=== Begin Enclosure ===
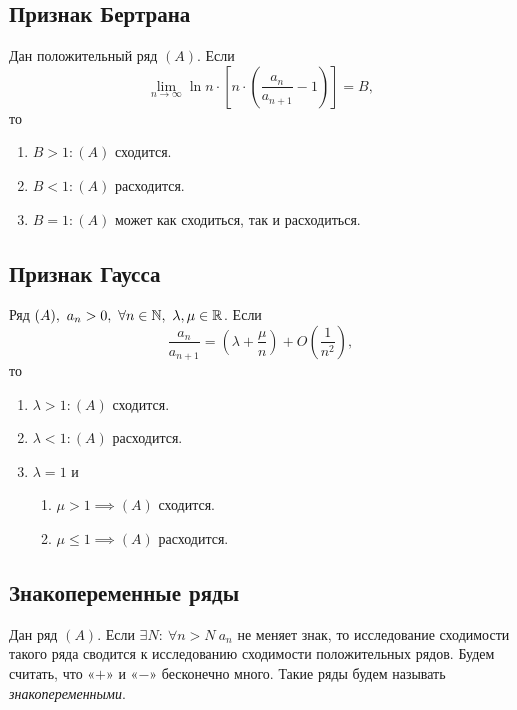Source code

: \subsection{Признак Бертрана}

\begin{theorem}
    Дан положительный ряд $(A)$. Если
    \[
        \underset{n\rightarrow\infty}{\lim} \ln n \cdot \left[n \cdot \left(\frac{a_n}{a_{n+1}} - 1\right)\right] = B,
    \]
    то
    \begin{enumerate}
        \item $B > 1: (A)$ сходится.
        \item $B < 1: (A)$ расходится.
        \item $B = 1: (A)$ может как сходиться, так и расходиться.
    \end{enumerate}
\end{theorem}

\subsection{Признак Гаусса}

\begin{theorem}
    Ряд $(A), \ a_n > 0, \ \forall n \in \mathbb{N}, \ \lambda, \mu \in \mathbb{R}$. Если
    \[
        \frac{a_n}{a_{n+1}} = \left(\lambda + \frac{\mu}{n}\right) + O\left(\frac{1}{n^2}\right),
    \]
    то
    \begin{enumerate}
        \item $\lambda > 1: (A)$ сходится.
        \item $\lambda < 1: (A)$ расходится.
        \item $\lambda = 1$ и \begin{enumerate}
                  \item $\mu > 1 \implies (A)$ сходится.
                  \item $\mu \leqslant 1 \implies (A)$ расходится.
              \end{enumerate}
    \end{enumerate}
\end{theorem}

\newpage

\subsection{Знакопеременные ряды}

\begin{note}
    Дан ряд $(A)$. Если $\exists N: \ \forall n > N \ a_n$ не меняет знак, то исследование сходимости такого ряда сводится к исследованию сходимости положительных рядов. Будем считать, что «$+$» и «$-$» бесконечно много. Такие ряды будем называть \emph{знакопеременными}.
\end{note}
=== End Enclosure ===
=== Begin Enclosure ===
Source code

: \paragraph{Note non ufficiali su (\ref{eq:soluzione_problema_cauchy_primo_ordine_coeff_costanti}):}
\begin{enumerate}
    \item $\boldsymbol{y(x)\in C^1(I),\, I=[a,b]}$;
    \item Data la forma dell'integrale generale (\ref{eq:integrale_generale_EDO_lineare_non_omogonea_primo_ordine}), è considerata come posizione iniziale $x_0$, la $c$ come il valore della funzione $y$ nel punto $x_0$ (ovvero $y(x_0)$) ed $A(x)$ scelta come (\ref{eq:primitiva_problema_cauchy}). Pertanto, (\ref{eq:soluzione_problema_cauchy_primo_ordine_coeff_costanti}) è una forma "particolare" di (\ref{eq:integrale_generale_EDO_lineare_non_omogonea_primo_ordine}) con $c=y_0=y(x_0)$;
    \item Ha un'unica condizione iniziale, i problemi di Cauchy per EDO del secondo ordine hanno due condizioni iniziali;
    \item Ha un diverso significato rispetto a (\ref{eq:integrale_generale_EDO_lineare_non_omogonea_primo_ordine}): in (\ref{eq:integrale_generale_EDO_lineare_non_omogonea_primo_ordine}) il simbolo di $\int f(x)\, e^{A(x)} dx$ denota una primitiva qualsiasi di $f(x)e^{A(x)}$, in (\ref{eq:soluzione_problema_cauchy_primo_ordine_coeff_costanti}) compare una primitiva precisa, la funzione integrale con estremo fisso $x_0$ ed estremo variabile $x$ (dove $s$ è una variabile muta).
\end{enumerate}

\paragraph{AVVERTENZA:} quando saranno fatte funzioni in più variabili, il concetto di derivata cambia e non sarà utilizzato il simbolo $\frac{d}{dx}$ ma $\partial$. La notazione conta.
=== End Enclosure ===
=== Begin Enclosure ===
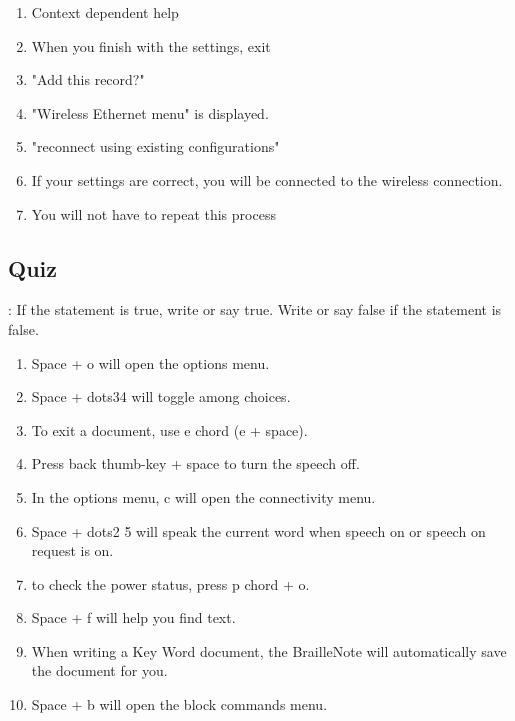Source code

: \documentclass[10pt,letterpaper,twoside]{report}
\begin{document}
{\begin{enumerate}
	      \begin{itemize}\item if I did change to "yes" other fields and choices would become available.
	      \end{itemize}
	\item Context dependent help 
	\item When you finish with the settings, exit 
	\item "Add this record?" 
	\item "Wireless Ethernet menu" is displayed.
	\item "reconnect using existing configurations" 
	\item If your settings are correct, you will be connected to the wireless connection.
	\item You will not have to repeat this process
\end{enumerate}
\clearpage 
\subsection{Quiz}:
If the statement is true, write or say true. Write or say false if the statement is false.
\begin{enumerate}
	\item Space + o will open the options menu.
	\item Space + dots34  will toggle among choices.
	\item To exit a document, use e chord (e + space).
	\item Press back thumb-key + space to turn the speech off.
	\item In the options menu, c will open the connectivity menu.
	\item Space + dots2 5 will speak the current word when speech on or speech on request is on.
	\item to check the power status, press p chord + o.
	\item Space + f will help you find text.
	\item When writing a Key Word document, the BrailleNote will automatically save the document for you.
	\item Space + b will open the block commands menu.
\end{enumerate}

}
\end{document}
=== End Enclosure ===
Requirement:
Reply with nothing but the number of lines in the data above that contain "расходится".

Solution:
3